I will not send it to you until Monday or Tuesday for I would like a day or two to lapse before reading it over and making any corrections which seem pertinent. A memorandum will also be attached explaining the reason for each article where it is not obvious.
The draft was written without reference to the British Covenant which you sent. When finished the two were compared and several of the Articles of the British were incorporated as a whole. In my opinion the British document would not at all meet the requirements of the situation. The reason I wrote the draft without reference to the British was to keep from getting entangled with their plan.
If you approve of the draft I believe it would be wise for you to take some means of giving it to the world and as quickly as possible in order to let thought crystalize around your plan instead of some other. It would be better, I think, to do this without consultation with any foreign government and so state in your announcement. If you take it up with the British or French there will be heart-burnings if the others are not brought into it.
It is written with a view of not hurting the sensibilities of any nation either in the Entente or the Central Powers. It is also written with a view that the League might be confined to the Great Powers, giving the smaller powers every benefit that may be derived therefrom. If the smaller nations are taken in, the question of equal voting power is an almost insurmountable obstacle. Several of the smaller nations have indicated a willingness to come into a League of Nations only upon condition that the voting power of each country shall be the same---- notably Switzerland.

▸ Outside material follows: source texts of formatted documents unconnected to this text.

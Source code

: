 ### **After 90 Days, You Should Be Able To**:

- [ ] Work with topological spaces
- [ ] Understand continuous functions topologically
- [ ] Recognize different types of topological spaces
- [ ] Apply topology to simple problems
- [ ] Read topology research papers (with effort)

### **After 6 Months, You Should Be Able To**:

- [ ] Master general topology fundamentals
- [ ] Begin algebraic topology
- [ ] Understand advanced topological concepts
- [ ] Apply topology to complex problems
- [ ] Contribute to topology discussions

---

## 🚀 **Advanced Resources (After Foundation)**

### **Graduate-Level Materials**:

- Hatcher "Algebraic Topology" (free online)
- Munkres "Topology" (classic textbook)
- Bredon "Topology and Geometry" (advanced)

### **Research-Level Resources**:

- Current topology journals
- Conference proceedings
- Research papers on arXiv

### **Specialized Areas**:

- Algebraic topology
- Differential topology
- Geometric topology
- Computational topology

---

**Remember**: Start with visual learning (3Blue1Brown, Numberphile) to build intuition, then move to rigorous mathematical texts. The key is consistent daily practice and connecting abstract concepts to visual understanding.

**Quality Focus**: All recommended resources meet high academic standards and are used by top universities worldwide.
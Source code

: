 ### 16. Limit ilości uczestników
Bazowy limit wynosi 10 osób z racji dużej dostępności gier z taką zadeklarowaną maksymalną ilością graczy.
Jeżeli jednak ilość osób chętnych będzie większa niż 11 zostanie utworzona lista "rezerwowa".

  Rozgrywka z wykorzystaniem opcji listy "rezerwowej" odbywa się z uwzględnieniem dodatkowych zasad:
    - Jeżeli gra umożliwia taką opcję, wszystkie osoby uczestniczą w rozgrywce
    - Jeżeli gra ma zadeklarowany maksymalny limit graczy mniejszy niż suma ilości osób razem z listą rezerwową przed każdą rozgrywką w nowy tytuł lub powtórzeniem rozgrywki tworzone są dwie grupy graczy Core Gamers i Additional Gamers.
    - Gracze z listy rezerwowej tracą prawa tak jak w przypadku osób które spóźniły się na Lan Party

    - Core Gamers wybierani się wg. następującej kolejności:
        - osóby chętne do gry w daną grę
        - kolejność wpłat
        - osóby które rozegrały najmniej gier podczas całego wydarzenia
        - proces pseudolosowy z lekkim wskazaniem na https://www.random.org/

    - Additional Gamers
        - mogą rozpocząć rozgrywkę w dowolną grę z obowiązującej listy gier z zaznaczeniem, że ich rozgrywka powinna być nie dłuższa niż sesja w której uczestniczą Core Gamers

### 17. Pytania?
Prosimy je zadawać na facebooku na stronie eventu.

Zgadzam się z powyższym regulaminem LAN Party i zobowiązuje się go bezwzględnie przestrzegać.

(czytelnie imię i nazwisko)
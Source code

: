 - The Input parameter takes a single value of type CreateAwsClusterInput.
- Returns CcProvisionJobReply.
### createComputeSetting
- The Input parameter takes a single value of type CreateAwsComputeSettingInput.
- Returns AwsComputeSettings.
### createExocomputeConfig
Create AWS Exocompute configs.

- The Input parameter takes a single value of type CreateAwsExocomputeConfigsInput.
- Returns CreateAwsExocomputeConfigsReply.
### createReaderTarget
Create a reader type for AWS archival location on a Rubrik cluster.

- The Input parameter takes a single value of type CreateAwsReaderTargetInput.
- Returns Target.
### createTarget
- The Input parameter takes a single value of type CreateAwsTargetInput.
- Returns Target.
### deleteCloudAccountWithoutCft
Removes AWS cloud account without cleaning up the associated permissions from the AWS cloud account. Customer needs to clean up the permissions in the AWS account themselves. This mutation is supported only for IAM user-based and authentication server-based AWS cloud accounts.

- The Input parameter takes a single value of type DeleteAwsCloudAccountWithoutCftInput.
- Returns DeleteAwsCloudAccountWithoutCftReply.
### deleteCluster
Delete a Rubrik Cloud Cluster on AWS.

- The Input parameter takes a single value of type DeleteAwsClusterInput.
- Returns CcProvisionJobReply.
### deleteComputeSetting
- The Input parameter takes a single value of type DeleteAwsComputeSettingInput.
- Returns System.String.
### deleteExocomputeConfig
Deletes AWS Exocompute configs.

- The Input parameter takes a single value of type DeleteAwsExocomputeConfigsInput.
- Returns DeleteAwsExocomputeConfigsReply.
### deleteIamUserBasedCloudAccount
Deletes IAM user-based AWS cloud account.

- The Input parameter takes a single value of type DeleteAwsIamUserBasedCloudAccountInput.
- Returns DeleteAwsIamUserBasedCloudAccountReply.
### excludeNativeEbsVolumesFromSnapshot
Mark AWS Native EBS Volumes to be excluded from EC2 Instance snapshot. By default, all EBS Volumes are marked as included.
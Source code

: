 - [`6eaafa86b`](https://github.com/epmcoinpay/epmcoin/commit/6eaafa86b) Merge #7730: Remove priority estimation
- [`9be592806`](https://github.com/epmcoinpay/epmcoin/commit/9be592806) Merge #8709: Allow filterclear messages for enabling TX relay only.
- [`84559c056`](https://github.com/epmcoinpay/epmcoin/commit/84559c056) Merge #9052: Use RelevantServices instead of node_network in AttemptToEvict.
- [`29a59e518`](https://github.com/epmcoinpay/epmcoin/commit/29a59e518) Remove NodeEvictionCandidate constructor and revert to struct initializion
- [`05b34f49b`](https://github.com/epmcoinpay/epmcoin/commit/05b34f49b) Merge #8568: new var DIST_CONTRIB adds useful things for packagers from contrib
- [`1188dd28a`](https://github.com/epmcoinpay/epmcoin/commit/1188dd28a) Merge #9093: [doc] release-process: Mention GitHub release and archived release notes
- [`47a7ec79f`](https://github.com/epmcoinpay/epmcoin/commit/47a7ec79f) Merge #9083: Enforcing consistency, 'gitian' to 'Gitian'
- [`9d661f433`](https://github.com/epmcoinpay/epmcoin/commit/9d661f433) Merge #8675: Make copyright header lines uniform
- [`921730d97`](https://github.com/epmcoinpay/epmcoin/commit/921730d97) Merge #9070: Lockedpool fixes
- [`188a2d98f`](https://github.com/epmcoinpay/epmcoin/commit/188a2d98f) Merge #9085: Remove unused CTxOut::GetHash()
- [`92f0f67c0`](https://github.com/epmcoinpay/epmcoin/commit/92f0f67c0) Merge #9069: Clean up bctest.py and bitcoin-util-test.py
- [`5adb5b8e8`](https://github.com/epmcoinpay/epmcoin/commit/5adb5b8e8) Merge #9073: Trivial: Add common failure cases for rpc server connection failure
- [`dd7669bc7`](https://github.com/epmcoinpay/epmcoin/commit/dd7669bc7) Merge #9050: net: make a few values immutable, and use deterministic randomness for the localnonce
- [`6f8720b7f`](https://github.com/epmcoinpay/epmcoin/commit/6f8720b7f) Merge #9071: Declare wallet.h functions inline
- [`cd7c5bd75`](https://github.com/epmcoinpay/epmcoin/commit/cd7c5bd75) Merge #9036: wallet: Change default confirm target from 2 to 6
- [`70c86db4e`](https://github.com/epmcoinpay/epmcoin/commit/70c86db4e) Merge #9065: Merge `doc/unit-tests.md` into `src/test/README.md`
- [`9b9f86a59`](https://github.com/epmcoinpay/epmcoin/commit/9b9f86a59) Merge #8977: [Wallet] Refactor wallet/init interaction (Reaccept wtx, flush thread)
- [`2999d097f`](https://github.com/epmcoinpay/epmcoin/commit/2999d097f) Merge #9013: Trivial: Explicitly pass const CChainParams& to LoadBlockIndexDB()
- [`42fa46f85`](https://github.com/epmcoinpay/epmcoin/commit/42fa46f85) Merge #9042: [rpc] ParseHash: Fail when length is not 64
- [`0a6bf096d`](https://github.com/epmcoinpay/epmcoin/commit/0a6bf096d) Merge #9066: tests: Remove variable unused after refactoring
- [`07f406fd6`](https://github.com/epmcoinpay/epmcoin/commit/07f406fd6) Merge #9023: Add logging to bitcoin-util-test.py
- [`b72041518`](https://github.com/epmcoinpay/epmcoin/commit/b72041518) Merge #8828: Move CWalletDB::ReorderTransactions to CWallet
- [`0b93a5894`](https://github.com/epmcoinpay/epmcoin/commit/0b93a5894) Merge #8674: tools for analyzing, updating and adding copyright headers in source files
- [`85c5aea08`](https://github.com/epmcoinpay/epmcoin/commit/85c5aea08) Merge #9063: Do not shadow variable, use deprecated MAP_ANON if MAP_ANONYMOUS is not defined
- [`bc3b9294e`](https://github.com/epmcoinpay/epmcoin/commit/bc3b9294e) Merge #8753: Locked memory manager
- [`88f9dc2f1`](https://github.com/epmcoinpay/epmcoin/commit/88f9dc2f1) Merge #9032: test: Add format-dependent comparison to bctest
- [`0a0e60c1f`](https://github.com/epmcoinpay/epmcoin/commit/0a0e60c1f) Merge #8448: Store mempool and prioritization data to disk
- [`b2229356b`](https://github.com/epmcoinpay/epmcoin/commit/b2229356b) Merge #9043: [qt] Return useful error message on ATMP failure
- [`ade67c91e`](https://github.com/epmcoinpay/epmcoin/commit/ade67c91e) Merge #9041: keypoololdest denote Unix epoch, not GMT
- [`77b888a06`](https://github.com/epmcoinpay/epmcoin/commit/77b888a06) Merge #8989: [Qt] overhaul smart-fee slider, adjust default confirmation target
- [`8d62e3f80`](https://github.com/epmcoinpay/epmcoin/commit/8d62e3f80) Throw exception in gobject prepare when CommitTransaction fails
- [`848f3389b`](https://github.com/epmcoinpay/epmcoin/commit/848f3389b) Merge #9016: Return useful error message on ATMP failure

If this were agreed upon, Mexico and the Central American States could out-vote Germany, England, France, Italy, Japan and the United States and yet in the enforcement of peace, or of any of the decrees of the League of Nations, they would not only be impotent but unwilling to share the responsibilities.
These smaller nations might become neutralized as Belgium and Switzerland were, with representation without voting power, just as our Territories have had representation in Congress without votes.
I believe you will find the draft a basis of a practical working arrangement.
Affectionately yours,
Magnolia, Massachusetts.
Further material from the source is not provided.